### WHAT YOU HAVE TO DO
Each entry needs to appear again, retyped exactly as it is below.

───

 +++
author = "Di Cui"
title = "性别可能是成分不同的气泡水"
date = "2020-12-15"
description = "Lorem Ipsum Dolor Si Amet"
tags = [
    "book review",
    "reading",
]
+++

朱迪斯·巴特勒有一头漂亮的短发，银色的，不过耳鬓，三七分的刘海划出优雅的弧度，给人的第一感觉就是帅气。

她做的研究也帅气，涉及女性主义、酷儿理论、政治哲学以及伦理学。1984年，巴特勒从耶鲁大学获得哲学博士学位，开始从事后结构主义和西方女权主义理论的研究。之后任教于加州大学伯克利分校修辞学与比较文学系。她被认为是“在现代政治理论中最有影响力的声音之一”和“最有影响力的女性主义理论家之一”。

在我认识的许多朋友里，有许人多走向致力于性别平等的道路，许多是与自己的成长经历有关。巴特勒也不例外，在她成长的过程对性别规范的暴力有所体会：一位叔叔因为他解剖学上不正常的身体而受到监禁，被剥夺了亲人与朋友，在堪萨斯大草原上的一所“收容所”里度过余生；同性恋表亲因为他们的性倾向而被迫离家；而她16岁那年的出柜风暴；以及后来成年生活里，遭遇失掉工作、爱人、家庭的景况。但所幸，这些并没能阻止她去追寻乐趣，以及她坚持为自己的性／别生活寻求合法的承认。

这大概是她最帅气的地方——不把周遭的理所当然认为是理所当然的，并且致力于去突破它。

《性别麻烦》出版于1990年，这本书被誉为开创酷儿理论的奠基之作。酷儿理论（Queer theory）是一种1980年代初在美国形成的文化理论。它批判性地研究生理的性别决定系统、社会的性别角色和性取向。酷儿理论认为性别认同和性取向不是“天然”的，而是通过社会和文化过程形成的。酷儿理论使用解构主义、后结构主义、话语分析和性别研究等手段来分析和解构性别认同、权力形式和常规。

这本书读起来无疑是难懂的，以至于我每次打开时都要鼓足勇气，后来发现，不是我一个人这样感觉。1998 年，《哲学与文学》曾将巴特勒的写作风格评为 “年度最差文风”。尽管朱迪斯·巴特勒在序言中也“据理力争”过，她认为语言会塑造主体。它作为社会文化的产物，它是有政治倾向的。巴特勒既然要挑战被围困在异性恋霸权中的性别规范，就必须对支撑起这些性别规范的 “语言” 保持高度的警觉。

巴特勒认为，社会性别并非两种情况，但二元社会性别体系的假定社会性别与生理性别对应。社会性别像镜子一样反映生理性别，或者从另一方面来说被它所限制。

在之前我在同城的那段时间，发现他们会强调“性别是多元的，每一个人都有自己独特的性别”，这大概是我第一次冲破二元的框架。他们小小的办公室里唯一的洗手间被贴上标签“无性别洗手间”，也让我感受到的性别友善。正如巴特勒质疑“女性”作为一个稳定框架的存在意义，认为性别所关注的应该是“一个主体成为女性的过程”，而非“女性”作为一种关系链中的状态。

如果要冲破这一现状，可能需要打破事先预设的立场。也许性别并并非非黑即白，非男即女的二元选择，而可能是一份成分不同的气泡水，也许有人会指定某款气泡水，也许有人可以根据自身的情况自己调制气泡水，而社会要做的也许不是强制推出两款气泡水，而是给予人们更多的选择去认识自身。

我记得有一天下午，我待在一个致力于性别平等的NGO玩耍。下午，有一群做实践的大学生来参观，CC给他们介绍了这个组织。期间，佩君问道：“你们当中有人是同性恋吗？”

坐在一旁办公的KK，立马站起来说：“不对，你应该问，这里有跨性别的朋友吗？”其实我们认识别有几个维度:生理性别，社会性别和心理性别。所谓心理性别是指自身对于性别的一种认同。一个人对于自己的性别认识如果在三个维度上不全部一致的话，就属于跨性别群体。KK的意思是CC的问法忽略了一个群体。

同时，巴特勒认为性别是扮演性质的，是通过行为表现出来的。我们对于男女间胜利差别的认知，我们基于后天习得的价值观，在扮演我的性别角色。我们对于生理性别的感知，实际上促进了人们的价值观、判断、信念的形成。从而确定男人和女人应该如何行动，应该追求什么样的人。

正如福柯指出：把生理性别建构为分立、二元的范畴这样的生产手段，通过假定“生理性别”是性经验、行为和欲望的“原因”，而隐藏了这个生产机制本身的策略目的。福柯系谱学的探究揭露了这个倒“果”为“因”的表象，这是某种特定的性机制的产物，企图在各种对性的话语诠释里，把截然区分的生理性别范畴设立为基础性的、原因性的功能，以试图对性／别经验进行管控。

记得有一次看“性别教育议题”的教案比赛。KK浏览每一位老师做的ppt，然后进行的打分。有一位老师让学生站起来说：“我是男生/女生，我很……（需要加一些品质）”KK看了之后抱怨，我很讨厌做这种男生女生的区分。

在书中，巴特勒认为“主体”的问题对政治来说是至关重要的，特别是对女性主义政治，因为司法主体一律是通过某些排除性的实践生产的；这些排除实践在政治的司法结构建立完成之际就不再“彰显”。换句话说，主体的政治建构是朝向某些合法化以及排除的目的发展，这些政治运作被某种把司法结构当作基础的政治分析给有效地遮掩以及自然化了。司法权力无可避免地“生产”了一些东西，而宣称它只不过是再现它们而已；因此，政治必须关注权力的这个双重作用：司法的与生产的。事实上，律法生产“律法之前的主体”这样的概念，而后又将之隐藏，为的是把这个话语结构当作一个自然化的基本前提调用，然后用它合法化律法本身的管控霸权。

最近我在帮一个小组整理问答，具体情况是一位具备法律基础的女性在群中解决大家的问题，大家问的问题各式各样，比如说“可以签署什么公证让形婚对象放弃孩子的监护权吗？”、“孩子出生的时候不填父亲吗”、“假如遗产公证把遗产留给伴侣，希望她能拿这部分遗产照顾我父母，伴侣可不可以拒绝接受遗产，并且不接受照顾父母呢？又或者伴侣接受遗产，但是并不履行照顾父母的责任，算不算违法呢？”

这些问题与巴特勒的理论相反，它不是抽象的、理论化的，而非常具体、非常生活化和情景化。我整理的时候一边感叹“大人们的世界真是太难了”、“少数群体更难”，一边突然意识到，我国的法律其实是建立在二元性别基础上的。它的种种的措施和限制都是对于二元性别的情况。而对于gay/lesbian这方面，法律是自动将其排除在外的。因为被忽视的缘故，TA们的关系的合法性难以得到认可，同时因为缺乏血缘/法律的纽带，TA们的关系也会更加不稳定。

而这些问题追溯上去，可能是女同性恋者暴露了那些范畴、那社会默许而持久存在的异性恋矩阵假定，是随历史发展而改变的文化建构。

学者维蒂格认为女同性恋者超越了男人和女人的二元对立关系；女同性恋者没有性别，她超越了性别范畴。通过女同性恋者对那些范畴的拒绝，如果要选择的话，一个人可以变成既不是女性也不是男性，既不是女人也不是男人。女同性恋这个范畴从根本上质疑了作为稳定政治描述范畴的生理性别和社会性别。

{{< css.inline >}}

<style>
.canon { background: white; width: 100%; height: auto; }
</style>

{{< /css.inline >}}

───

### EXERCISE ANSWER
 +++
author = "Di Cui"
title = "性别可能是成分不同的气泡水"
date = "2020-12-15"
description = "Lorem Ipsum Dolor Si Amet"
tags = [
    "book review",
    "reading",
]
+++

朱迪斯·巴特勒有一头漂亮的短发，银色的，不过耳鬓，三七分的刘海划出优雅的弧度，给人的第一感觉就是帅气。

她做的研究也帅气，涉及女性主义、酷儿理论、政治哲学以及伦理学。1984年，巴特勒从耶鲁大学获得哲学博士学位，开始从事后结构主义和西方女权主义理论的研究。之后任教于加州大学伯克利分校修辞学与比较文学系。她被认为是“在现代政治理论中最有影响力的声音之一”和“最有影响力的女性主义理论家之一”。

在我认识的许多朋友里，有许人多走向致力于性别平等的道路，许多是与自己的成长经历有关。巴特勒也不例外，在她成长的过程对性别规范的暴力有所体会：一位叔叔因为他解剖学上不正常的身体而受到监禁，被剥夺了亲人与朋友，在堪萨斯大草原上的一所“收容所”里度过余生；同性恋表亲因为他们的性倾向而被迫离家；而她16岁那年的出柜风暴；以及后来成年生活里，遭遇失掉工作、爱人、家庭的景况。但所幸，这些并没能阻止她去追寻乐趣，以及她坚持为自己的性／别生活寻求合法的承认。

这大概是她最帅气的地方——不把周遭的理所当然认为是理所当然的，并且致力于去突破它。

《性别麻烦》出版于1990年，这本书被誉为开创酷儿理论的奠基之作。酷儿理论（Queer theory）是一种1980年代初在美国形成的文化理论。它批判性地研究生理的性别决定系统、社会的性别角色和性取向。酷儿理论认为性别认同和性取向不是“天然”的，而是通过社会和文化过程形成的。酷儿理论使用解构主义、后结构主义、话语分析和性别研究等手段来分析和解构性别认同、权力形式和常规。

这本书读起来无疑是难懂的，以至于我每次打开时都要鼓足勇气，后来发现，不是我一个人这样感觉。1998 年，《哲学与文学》曾将巴特勒的写作风格评为 “年度最差文风”。尽管朱迪斯·巴特勒在序言中也“据理力争”过，她认为语言会塑造主体。它作为社会文化的产物，它是有政治倾向的。巴特勒既然要挑战被围困在异性恋霸权中的性别规范，就必须对支撑起这些性别规范的 “语言” 保持高度的警觉。

巴特勒认为，社会性别并非两种情况，但二元社会性别体系的假定社会性别与生理性别对应。社会性别像镜子一样反映生理性别，或者从另一方面来说被它所限制。

在之前我在同城的那段时间，发现他们会强调“性别是多元的，每一个人都有自己独特的性别”，这大概是我第一次冲破二元的框架。他们小小的办公室里唯一的洗手间被贴上标签“无性别洗手间”，也让我感受到的性别友善。正如巴特勒质疑“女性”作为一个稳定框架的存在意义，认为性别所关注的应该是“一个主体成为女性的过程”，而非“女性”作为一种关系链中的状态。

如果要冲破这一现状，可能需要打破事先预设的立场。也许性别并并非非黑即白，非男即女的二元选择，而可能是一份成分不同的气泡水，也许有人会指定某款气泡水，也许有人可以根据自身的情况自己调制气泡水，而社会要做的也许不是强制推出两款气泡水，而是给予人们更多的选择去认识自身。

我记得有一天下午，我待在一个致力于性别平等的NGO玩耍。下午，有一群做实践的大学生来参观，CC给他们介绍了这个组织。期间，佩君问道：“你们当中有人是同性恋吗？”

坐在一旁办公的KK，立马站起来说：“不对，你应该问，这里有跨性别的朋友吗？”其实我们认识别有几个维度:生理性别，社会性别和心理性别。所谓心理性别是指自身对于性别的一种认同。一个人对于自己的性别认识如果在三个维度上不全部一致的话，就属于跨性别群体。KK的意思是CC的问法忽略了一个群体。

同时，巴特勒认为性别是扮演性质的，是通过行为表现出来的。我们对于男女间胜利差别的认知，我们基于后天习得的价值观，在扮演我的性别角色。我们对于生理性别的感知，实际上促进了人们的价值观、判断、信念的形成。从而确定男人和女人应该如何行动，应该追求什么样的人。

正如福柯指出：把生理性别建构为分立、二元的范畴这样的生产手段，通过假定“生理性别”是性经验、行为和欲望的“原因”，而隐藏了这个生产机制本身的策略目的。福柯系谱学的探究揭露了这个倒“果”为“因”的表象，这是某种特定的性机制的产物，企图在各种对性的话语诠释里，把截然区分的生理性别范畴设立为基础性的、原因性的功能，以试图对性／别经验进行管控。

记得有一次看“性别教育议题”的教案比赛。KK浏览每一位老师做的ppt，然后进行的打分。有一位老师让学生站起来说：“我是男生/女生，我很……（需要加一些品质）”KK看了之后抱怨，我很讨厌做这种男生女生的区分。

在书中，巴特勒认为“主体”的问题对政治来说是至关重要的，特别是对女性主义政治，因为司法主体一律是通过某些排除性的实践生产的；这些排除实践在政治的司法结构建立完成之际就不再“彰显”。换句话说，主体的政治建构是朝向某些合法化以及排除的目的发展，这些政治运作被某种把司法结构当作基础的政治分析给有效地遮掩以及自然化了。司法权力无可避免地“生产”了一些东西，而宣称它只不过是再现它们而已；因此，政治必须关注权力的这个双重作用：司法的与生产的。事实上，律法生产“律法之前的主体”这样的概念，而后又将之隐藏，为的是把这个话语结构当作一个自然化的基本前提调用，然后用它合法化律法本身的管控霸权。

最近我在帮一个小组整理问答，具体情况是一位具备法律基础的女性在群中解决大家的问题，大家问的问题各式各样，比如说“可以签署什么公证让形婚对象放弃孩子的监护权吗？”、“孩子出生的时候不填父亲吗”、“假如遗产公证把遗产留给伴侣，希望她能拿这部分遗产照顾我父母，伴侣可不可以拒绝接受遗产，并且不接受照顾父母呢？又或者伴侣接受遗产，但是并不履行照顾父母的责任，算不算违法呢？”

这些问题与巴特勒的理论相反，它不是抽象的、理论化的，而非常具体、非常生活化和情景化。我整理的时候一边感叹“大人们的世界真是太难了”、“少数群体更难”，一边突然意识到，我国的法律其实是建立在二元性别基础上的。它的种种的措施和限制都是对于二元性别的情况。而对于gay/lesbian这方面，法律是自动将其排除在外的。因为被忽视的缘故，TA们的关系的合法性难以得到认可，同时因为缺乏血缘/法律的纽带，TA们的关系也会更加不稳定。

而这些问题追溯上去，可能是女同性恋者暴露了那些范畴、那社会默许而持久存在的异性恋矩阵假定，是随历史发展而改变的文化建构。

学者维蒂格认为女同性恋者超越了男人和女人的二元对立关系；女同性恋者没有性别，她超越了性别范畴。通过女同性恋者对那些范畴的拒绝，如果要选择的话，一个人可以变成既不是女性也不是男性，既不是女人也不是男人。女同性恋这个范畴从根本上质疑了作为稳定政治描述范畴的生理性别和社会性别。

{{< css.inline >}}

<style>
.canon { background: white; width: 100%; height: auto; }
</style>

{{< /css.inline >}}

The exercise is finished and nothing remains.